===== MATERIAL PROVIDED =====

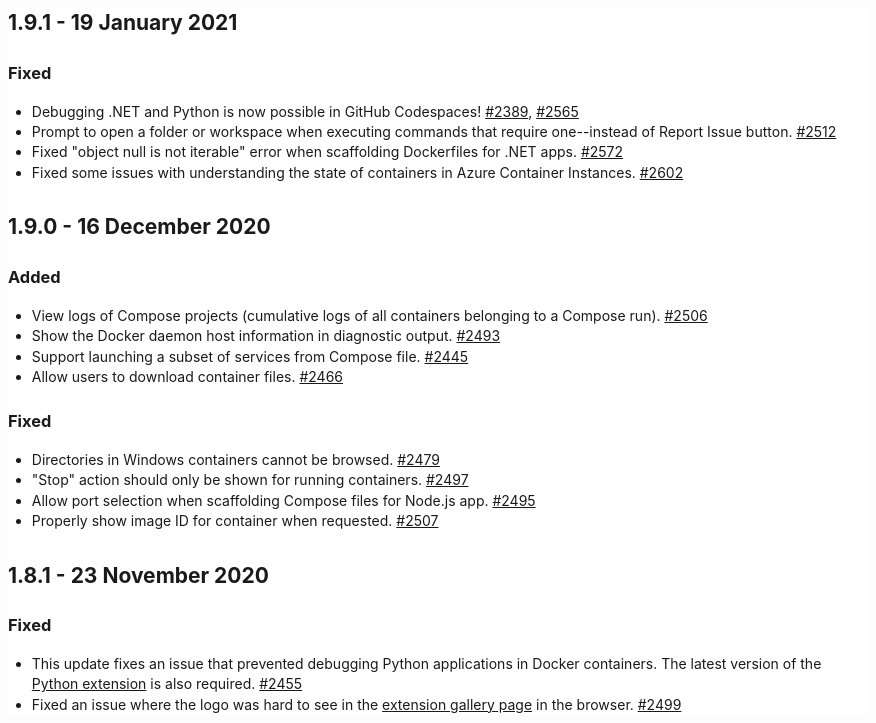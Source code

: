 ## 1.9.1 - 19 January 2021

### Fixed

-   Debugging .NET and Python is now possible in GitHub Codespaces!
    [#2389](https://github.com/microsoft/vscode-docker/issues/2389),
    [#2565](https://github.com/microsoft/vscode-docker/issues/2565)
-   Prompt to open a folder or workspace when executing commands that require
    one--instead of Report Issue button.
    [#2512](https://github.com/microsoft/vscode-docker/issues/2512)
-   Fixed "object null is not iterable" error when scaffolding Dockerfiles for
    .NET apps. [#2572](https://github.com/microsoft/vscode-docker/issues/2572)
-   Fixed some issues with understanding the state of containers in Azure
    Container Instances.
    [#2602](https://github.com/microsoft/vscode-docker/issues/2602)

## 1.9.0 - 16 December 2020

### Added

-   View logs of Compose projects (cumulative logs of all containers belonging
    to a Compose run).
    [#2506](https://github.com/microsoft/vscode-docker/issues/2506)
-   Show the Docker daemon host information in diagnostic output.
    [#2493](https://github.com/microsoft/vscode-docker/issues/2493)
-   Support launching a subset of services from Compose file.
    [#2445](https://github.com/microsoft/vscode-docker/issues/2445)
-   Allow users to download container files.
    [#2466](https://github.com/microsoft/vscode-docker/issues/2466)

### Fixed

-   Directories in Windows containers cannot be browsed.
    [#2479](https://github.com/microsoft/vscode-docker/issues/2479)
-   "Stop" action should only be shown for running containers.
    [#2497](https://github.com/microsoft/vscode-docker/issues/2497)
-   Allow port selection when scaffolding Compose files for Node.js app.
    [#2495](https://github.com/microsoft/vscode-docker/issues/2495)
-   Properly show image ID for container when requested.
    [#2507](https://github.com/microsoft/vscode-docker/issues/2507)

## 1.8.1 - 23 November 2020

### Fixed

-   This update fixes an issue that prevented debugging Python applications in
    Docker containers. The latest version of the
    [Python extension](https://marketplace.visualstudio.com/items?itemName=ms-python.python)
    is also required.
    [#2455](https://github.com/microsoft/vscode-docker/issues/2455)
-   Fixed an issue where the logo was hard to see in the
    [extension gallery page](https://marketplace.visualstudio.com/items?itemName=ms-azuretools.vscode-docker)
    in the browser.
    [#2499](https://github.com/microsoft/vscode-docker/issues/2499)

=====

*WHAT IS BEING ASKED*: Above are the records; from them, give again exactly the lines from the one containing "19 January 2021" through the one containing "Docker containers. The", both included.

*PROBLEM SOLUTION*:
: ## 1.9.1 - 19 January 2021

### Fixed

-   Debugging .NET and Python is now possible in GitHub Codespaces!
    [#2389](https://github.com/microsoft/vscode-docker/issues/2389),
    [#2565](https://github.com/microsoft/vscode-docker/issues/2565)
-   Prompt to open a folder or workspace when executing commands that require
    one--instead of Report Issue button.
    [#2512](https://github.com/microsoft/vscode-docker/issues/2512)
-   Fixed "object null is not iterable" error when scaffolding Dockerfiles for
    .NET apps. [#2572](https://github.com/microsoft/vscode-docker/issues/2572)
-   Fixed some issues with understanding the state of containers in Azure
    Container Instances.
    [#2602](https://github.com/microsoft/vscode-docker/issues/2602)

## 1.9.0 - 16 December 2020

### Added

-   View logs of Compose projects (cumulative logs of all containers belonging
    to a Compose run).
    [#2506](https://github.com/microsoft/vscode-docker/issues/2506)
-   Show the Docker daemon host information in diagnostic output.
    [#2493](https://github.com/microsoft/vscode-docker/issues/2493)
-   Support launching a subset of services from Compose file.
    [#2445](https://github.com/microsoft/vscode-docker/issues/2445)
-   Allow users to download container files.
    [#2466](https://github.com/microsoft/vscode-docker/issues/2466)

### Fixed

-   Directories in Windows containers cannot be browsed.
    [#2479](https://github.com/microsoft/vscode-docker/issues/2479)
-   "Stop" action should only be shown for running containers.
    [#2497](https://github.com/microsoft/vscode-docker/issues/2497)
-   Allow port selection when scaffolding Compose files for Node.js app.
    [#2495](https://github.com/microsoft/vscode-docker/issues/2495)
-   Properly show image ID for container when requested.
    [#2507](https://github.com/microsoft/vscode-docker/issues/2507)

## 1.8.1 - 23 November 2020

### Fixed

-   This update fixes an issue that prevented debugging Python applications in
    Docker containers. The latest version of the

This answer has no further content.